ABOUT THIS EXERCISE
Restate each entry below without changing a word.

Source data
+++
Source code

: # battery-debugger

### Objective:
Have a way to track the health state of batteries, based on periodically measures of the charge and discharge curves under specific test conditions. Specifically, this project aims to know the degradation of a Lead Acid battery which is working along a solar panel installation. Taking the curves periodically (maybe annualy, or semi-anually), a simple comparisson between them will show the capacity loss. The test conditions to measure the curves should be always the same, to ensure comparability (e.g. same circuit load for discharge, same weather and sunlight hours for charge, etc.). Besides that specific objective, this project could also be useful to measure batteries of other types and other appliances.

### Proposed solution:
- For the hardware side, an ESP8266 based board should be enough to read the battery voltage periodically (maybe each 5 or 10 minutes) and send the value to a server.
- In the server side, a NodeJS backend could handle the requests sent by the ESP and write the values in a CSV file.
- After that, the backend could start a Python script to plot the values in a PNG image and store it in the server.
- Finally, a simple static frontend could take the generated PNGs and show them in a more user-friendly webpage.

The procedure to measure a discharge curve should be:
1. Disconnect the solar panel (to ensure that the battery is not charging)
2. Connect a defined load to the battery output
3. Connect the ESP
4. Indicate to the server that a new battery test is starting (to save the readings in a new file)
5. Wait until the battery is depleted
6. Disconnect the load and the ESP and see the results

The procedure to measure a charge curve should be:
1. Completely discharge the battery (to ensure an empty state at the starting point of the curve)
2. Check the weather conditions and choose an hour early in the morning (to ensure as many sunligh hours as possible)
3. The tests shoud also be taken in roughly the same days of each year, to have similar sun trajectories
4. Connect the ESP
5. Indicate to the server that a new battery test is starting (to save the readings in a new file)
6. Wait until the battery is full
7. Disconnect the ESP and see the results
+++
EXERCISE OUTPUT
Source code

: # battery-debugger

### Objective:
Have a way to track the health state of batteries, based on periodically measures of the charge and discharge curves under specific test conditions. Specifically, this project aims to know the degradation of a Lead Acid battery which is working along a solar panel installation. Taking the curves periodically (maybe annualy, or semi-anually), a simple comparisson between them will show the capacity loss. The test conditions to measure the curves should be always the same, to ensure comparability (e.g. same circuit load for discharge, same weather and sunlight hours for charge, etc.). Besides that specific objective, this project could also be useful to measure batteries of other types and other appliances.

### Proposed solution:
- For the hardware side, an ESP8266 based board should be enough to read the battery voltage periodically (maybe each 5 or 10 minutes) and send the value to a server.
- In the server side, a NodeJS backend could handle the requests sent by the ESP and write the values in a CSV file.
- After that, the backend could start a Python script to plot the values in a PNG image and store it in the server.
- Finally, a simple static frontend could take the generated PNGs and show them in a more user-friendly webpage.

The procedure to measure a discharge curve should be:
1. Disconnect the solar panel (to ensure that the battery is not charging)
2. Connect a defined load to the battery output
3. Connect the ESP
4. Indicate to the server that a new battery test is starting (to save the readings in a new file)
5. Wait until the battery is depleted
6. Disconnect the load and the ESP and see the results

The procedure to measure a charge curve should be:
1. Completely discharge the battery (to ensure an empty state at the starting point of the curve)
2. Check the weather conditions and choose an hour early in the morning (to ensure as many sunligh hours as possible)
3. The tests shoud also be taken in roughly the same days of each year, to have similar sun trajectories
4. Connect the ESP
5. Indicate to the server that a new battery test is starting (to save the readings in a new file)
6. Wait until the battery is full
7. Disconnect the ESP and see the results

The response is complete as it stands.